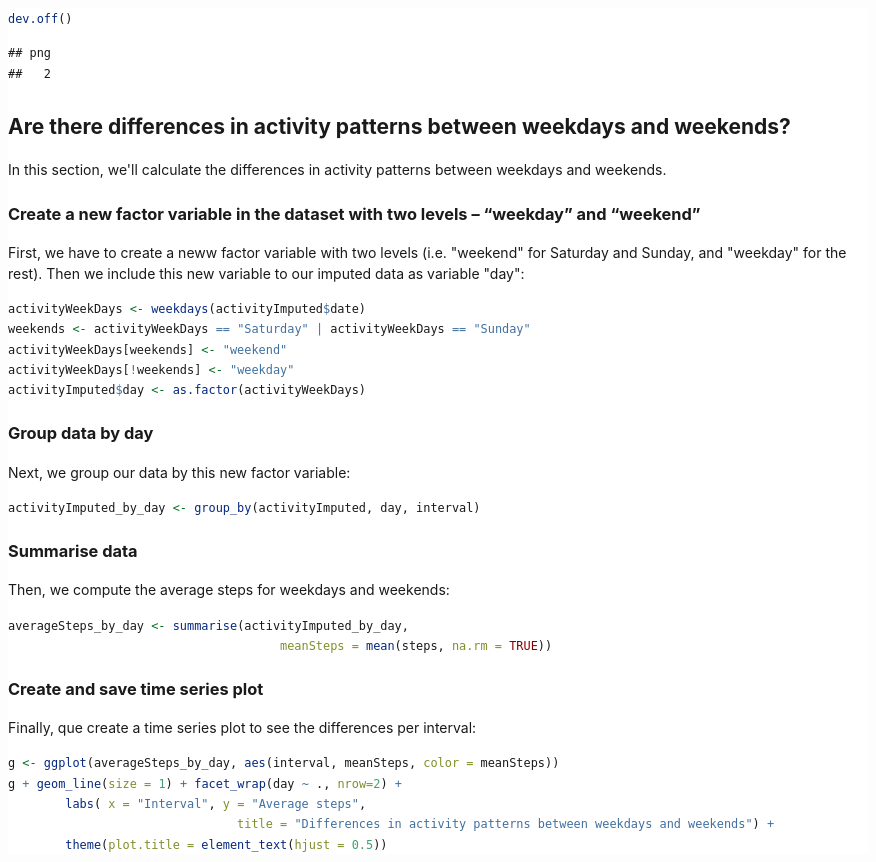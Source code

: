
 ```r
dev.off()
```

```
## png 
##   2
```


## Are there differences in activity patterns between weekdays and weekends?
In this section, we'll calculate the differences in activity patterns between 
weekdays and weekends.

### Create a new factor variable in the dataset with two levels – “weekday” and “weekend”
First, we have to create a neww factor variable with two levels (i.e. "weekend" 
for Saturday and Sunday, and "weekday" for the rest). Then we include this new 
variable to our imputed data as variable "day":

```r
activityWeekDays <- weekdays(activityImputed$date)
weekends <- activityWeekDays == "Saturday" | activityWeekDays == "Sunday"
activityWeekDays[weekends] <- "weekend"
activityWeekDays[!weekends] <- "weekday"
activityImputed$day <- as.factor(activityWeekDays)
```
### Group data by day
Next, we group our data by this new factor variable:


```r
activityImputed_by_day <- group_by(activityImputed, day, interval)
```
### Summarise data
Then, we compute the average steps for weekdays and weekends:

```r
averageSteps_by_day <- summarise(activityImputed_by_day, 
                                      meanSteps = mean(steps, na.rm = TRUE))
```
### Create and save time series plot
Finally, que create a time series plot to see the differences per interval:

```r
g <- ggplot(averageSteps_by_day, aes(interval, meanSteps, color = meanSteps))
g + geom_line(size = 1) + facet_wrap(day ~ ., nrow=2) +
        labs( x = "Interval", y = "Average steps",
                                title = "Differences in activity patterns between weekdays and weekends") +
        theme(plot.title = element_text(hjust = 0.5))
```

**********

### Task
Search the material for the word "Sunday" and copy each line where it occurs.

### Answer section
for Saturday and Sunday, and "weekday" for the rest). Then we include this new 
weekends <- activityWeekDays == "Saturday" | activityWeekDays == "Sunday"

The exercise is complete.